== PROMPT ==
In the entries that follow, find each line with the word "event" and copy it.

___ WORKING DATA

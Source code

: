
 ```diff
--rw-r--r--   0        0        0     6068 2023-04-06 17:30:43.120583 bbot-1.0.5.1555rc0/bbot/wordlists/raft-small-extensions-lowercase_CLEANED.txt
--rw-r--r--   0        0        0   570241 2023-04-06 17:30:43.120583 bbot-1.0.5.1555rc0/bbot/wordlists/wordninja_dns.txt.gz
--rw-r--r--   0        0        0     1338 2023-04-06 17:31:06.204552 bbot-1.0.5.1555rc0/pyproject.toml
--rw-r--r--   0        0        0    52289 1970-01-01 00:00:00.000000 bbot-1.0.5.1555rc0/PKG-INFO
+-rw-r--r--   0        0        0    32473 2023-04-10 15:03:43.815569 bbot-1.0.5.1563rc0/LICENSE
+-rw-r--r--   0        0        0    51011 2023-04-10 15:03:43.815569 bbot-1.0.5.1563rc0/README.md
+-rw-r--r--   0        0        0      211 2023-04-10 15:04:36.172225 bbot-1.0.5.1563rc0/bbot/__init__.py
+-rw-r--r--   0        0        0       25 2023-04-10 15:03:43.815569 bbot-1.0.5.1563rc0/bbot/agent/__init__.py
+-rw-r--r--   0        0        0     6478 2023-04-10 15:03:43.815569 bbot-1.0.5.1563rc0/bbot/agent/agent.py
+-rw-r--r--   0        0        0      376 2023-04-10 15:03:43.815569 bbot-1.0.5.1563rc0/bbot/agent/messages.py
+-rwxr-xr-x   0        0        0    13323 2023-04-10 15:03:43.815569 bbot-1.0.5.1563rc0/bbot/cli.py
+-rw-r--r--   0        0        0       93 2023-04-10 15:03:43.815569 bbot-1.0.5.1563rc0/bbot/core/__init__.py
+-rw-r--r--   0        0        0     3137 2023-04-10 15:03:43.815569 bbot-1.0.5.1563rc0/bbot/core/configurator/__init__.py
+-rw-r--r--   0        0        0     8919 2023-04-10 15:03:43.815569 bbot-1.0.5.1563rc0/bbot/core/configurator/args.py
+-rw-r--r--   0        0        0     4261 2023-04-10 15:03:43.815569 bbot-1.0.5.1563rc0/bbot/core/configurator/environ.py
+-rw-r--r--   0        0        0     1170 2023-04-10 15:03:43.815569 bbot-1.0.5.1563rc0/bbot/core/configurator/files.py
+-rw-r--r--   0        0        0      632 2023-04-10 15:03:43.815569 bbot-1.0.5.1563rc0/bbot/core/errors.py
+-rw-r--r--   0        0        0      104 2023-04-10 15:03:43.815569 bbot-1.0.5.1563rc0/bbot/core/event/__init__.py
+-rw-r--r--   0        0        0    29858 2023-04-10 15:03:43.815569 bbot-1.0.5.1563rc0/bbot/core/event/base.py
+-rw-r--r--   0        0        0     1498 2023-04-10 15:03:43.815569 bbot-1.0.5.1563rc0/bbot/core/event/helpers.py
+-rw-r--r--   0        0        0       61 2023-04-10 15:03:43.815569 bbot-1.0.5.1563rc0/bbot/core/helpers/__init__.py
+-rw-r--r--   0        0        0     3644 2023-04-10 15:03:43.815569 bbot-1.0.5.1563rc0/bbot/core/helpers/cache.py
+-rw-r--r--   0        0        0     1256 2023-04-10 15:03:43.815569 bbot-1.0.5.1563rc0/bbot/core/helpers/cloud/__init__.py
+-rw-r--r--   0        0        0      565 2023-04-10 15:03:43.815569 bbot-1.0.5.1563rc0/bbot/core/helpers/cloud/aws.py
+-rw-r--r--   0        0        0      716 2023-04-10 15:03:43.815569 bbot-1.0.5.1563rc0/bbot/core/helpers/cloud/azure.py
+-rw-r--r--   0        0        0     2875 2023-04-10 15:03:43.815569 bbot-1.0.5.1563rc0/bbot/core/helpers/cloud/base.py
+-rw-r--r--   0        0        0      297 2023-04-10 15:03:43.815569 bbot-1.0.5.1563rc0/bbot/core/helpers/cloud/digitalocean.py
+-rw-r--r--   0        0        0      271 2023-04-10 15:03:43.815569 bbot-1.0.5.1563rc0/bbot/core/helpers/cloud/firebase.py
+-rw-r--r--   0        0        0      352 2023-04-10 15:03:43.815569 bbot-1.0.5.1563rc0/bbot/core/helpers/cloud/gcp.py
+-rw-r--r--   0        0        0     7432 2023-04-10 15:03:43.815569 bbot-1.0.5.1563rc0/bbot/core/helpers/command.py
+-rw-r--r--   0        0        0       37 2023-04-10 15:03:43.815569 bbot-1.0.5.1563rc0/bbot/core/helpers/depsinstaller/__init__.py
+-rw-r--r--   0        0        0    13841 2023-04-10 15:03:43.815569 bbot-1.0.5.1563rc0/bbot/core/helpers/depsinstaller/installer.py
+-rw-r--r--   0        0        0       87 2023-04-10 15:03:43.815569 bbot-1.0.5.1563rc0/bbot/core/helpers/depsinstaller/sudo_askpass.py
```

______

== SOLUTION TO THIS PROBLEM ==
+-rw-r--r--   0        0        0      104 2023-04-10 15:03:43.815569 bbot-1.0.5.1563rc0/bbot/core/event/__init__.py
+-rw-r--r--   0        0        0    29858 2023-04-10 15:03:43.815569 bbot-1.0.5.1563rc0/bbot/core/event/base.py
+-rw-r--r--   0        0        0     1498 2023-04-10 15:03:43.815569 bbot-1.0.5.1563rc0/bbot/core/event/helpers.py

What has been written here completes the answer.